Didn't They At Least Pretend They Went To College?

The Pack gave it a good try in the second half, but it wasn't good enough. At least we're a quarter a way done with the train wreck that will be this season.

But that's not the main discussion of this post. It was noted on Ben Maller's website that the Packers have the lowest average Wonderlic score of any NFL team. They came in to this season with an average score of 19.1 out of a possible 50. You get one point for each correct answer, and the questions start off easy, and get harder as you go along.

For those of you that aren't familiar, the Wonderlic (or Wonderlic Personnel Test) is a 12 minute, 50 question test. It is used by thousands of companies to test potential new hires, and the NFL has used it as it's standard test for decades.
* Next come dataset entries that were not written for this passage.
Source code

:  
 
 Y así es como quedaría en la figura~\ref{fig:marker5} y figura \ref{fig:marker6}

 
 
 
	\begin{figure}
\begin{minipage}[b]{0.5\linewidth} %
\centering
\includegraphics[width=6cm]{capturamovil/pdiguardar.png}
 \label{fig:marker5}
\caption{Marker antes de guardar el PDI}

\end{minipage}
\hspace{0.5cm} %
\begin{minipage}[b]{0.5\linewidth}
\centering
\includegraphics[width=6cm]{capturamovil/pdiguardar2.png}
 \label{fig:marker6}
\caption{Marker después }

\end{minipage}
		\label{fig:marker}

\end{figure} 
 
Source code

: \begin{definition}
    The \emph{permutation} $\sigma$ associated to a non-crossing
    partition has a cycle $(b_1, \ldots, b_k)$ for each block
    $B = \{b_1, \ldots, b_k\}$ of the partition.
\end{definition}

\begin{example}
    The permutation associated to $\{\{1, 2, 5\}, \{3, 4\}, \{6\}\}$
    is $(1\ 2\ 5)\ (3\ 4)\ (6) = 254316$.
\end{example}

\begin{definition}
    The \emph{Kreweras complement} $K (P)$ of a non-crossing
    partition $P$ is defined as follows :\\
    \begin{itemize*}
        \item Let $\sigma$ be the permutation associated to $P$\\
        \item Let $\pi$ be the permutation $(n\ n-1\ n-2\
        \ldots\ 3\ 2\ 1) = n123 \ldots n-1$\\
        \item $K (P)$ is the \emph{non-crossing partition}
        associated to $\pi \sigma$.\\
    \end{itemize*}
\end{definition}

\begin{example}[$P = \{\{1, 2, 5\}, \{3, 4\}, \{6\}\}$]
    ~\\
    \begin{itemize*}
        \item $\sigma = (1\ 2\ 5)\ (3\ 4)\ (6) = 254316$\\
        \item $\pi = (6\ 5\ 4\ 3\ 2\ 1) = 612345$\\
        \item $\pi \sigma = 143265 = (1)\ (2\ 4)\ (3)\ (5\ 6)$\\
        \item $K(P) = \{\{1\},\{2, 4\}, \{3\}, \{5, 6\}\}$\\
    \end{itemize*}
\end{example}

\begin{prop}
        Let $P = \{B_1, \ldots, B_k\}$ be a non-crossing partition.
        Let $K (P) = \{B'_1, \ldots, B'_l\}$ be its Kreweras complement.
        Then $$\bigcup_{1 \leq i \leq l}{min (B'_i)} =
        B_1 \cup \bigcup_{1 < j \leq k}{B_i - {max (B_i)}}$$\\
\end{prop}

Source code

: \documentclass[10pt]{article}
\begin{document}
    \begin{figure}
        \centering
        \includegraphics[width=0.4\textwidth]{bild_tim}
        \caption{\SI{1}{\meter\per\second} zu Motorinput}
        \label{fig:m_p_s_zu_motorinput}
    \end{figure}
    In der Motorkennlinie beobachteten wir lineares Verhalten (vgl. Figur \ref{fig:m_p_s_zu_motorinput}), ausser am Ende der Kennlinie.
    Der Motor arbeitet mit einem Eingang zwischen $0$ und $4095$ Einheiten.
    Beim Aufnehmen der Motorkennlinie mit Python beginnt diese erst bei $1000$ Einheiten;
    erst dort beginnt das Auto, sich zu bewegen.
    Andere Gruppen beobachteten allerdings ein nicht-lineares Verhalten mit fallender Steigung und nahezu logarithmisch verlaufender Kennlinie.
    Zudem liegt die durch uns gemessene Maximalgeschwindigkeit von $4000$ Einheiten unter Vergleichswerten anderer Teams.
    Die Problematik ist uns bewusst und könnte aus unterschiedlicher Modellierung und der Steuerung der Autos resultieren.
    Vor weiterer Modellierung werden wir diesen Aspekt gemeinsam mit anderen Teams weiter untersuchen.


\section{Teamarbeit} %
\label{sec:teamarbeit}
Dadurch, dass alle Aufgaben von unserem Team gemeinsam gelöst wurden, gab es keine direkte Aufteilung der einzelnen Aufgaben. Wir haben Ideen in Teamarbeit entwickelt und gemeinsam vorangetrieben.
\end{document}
Every potential player will take the test prior to the draft, and it is a mandatory exam for everyone attending the predraft combine. The questions range from logic, to math, and visual questions ( pattern recognition ).

The average for the NFL is 19, compared to a national average of 21. A score of 20 can pretty much be equated to an IQ of 100. It's a bell curve type score, so a 10 (minimal literacy) would not necessarily equate to a 50 IQ, and a WPT score of 50 doesn't mean an IQ of 250. Only one player in the NFL ever scored a 50, a punter from Harvard. In the general populous, only 1 in 100,000 ever score a 50.

Positions tend to grade out in categories. Offensive linemen tend to grade the highest (26), followed by quarterbacks(24), followed by safeties(19). Fullbacks at 17, and tailbacks round out the list at a lowly 16. Brett Favre scored a 22, while Brian Griese scored a 39. You can see how their careers worked out so far. Dan Marino only scored a 16.

Average scores for various professions; Chemists 31, Programmers 29, Sales 24, Bank Teller 22, Security Guard (non police) 17, Warehouse 15.

Now, I know that athletes (especially the ones on track to make millions of dollars for the University) are given special treatment, but c'mon. Even if you sleep through every class, won't you absorb at least a little something?? The NFL requires that you play college ball for at least 3 years before turning pro. Three years of classes, even with minimal participation should get you a higher score than your local warehouse worker. (nothing against manual labor - just trying to illustrate a point).

Those playbooks are THICK - and there's hundred of adjustments. If you have the brain capacity to master that, you should be able to master basic math. If you can recognize a pattern in the offense ( say, every time they line up in the "I" formation, they run ), how can you not tell that after an arrow points up, then right, then down, that the next one should point left?

Other tidbits:
Stanford has the highest average score for incoming football players at 28.8
Wisconsin has the second highest Big Ten score behind Purdue with UW at 23.7
The "U" ( otherwise known as University of Miami, FL) comes in with a whopping 16.3

But hey, when you weigh 265lbs, and can run a 4.4 forty yard dash, most people won't make fun of you for scoring at a ninth grade level when you're 21 years old. Even if you did sleep through 3 years of college.